*Listed entries*.
****

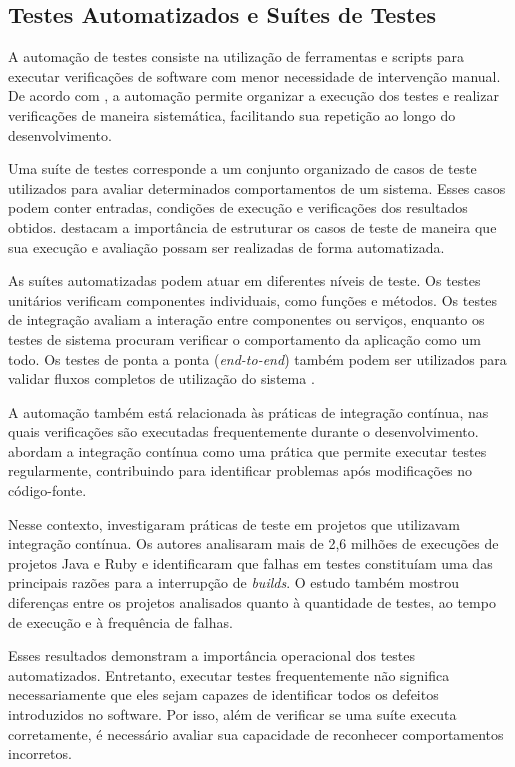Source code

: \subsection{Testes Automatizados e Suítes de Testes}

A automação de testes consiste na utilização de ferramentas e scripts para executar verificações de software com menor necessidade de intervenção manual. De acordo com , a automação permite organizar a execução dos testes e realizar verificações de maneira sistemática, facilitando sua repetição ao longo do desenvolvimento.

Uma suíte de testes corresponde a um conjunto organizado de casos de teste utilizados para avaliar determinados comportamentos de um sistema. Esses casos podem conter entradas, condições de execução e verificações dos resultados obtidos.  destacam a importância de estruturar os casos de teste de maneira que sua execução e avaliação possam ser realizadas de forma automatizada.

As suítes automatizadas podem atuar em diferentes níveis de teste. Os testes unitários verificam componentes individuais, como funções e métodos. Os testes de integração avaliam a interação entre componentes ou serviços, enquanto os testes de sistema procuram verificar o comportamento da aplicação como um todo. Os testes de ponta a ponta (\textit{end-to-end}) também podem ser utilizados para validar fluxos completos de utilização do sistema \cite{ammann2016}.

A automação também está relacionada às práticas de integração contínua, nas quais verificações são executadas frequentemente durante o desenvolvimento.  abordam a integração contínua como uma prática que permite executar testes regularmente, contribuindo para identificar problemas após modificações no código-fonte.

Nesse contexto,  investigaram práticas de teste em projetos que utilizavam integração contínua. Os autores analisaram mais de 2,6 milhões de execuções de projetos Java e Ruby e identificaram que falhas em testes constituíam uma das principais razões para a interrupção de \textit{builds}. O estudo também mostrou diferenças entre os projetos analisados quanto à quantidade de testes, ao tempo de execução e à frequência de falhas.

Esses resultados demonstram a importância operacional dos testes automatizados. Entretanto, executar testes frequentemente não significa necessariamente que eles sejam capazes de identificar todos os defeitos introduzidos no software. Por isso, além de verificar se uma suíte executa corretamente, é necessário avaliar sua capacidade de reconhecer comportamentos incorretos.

****

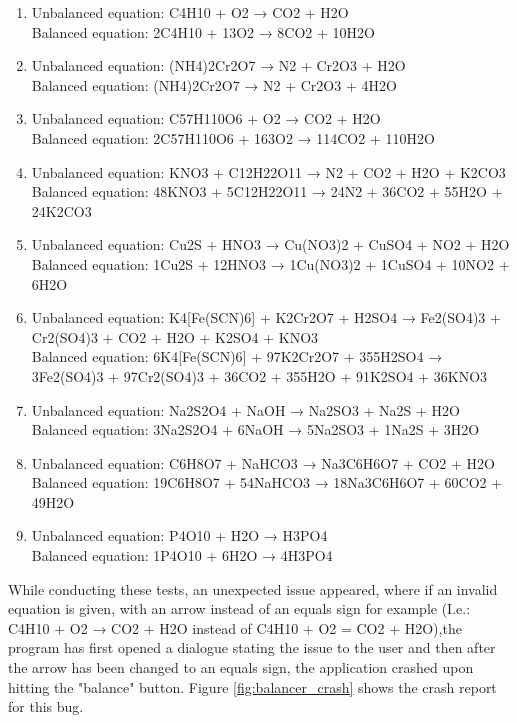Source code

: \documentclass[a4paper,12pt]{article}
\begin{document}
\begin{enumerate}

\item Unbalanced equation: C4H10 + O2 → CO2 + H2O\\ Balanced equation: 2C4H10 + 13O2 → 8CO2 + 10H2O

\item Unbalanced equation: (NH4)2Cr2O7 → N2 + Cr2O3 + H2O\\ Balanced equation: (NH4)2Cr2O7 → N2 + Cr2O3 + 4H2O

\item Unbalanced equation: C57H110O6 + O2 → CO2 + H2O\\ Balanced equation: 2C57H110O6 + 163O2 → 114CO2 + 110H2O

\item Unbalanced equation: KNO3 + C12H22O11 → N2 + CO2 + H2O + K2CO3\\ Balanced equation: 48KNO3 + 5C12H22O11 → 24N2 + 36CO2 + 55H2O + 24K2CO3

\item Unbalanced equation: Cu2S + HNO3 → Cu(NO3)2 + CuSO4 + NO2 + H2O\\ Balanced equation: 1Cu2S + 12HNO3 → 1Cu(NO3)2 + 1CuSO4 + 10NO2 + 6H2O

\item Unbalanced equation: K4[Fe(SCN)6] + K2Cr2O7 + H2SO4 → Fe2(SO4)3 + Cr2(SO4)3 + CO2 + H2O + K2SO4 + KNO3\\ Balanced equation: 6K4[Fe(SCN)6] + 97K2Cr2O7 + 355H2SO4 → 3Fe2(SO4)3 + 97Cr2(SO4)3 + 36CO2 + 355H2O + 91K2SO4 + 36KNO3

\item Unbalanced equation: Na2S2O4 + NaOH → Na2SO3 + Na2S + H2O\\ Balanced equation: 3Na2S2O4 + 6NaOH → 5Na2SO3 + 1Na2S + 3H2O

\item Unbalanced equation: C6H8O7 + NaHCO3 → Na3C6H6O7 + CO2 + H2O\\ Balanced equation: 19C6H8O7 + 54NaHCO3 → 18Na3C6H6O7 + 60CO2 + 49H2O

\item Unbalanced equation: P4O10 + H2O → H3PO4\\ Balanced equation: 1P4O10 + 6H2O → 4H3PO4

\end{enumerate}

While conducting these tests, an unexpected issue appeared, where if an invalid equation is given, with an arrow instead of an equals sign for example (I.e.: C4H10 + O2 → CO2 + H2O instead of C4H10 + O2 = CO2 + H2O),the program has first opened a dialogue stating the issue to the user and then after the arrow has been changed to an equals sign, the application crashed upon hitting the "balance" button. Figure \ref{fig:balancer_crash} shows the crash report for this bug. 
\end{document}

****

*About this exercise*. In the material above, find each line containing the word "sistema" and copy it.

*Written solution*.
Uma suíte de testes corresponde a um conjunto organizado de casos de teste utilizados para avaliar determinados comportamentos de um sistema. Esses casos podem conter entradas, condições de execução e verificações dos resultados obtidos.  destacam a importância de estruturar os casos de teste de maneira que sua execução e avaliação possam ser realizadas de forma automatizada.
As suítes automatizadas podem atuar em diferentes níveis de teste. Os testes unitários verificam componentes individuais, como funções e métodos. Os testes de integração avaliam a interação entre componentes ou serviços, enquanto os testes de sistema procuram verificar o comportamento da aplicação como um todo. Os testes de ponta a ponta (\textit{end-to-end}) também podem ser utilizados para validar fluxos completos de utilização do sistema \cite{ammann2016}.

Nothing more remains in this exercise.